**Material provided:**
=== Section Start ===

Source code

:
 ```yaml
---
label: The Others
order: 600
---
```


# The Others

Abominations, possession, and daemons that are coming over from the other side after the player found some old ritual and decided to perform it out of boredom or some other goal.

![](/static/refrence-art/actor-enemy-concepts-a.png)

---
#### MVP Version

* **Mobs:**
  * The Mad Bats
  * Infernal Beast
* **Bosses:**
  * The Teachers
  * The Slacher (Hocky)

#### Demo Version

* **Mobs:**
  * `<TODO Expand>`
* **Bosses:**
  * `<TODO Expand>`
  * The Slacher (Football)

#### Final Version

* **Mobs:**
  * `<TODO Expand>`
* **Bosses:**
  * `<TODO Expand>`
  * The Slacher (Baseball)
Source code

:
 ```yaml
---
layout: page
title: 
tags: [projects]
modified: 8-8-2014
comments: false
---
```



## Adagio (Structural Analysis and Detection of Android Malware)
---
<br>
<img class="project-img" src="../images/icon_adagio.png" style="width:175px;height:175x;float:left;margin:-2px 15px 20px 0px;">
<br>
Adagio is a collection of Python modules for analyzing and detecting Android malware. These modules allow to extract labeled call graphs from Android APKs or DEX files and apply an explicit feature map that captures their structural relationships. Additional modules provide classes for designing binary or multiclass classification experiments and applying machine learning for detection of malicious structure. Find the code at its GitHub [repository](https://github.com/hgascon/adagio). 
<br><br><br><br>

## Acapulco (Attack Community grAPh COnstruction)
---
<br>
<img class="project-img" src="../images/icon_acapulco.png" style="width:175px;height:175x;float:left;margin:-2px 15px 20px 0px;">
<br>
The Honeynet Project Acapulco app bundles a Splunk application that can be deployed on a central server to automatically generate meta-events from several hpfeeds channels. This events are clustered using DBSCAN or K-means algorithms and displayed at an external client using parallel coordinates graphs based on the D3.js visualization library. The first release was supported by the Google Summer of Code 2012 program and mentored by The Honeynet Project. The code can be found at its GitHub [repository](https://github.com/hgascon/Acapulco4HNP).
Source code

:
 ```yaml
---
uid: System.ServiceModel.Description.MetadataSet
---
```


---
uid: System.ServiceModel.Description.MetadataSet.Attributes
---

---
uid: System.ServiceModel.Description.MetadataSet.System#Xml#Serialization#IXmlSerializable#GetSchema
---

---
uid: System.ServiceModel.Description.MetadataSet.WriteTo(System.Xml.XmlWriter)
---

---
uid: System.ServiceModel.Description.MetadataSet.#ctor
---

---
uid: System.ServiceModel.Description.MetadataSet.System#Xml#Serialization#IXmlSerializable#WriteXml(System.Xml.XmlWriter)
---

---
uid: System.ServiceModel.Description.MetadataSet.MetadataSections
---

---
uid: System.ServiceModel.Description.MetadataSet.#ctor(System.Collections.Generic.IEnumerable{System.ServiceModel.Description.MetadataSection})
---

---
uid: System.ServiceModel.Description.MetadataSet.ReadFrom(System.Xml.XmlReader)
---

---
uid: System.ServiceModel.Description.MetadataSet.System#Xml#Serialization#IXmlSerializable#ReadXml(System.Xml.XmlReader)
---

=== Section End ===

**Work instructions:**
Pull out all lines from the entries above that include the word "float".

**Solution for this problem:**
<img class="project-img" src="../images/icon_adagio.png" style="width:175px;height:175x;float:left;margin:-2px 15px 20px 0px;">
<img class="project-img" src="../images/icon_acapulco.png" style="width:175px;height:175x;float:left;margin:-2px 15px 20px 0px;">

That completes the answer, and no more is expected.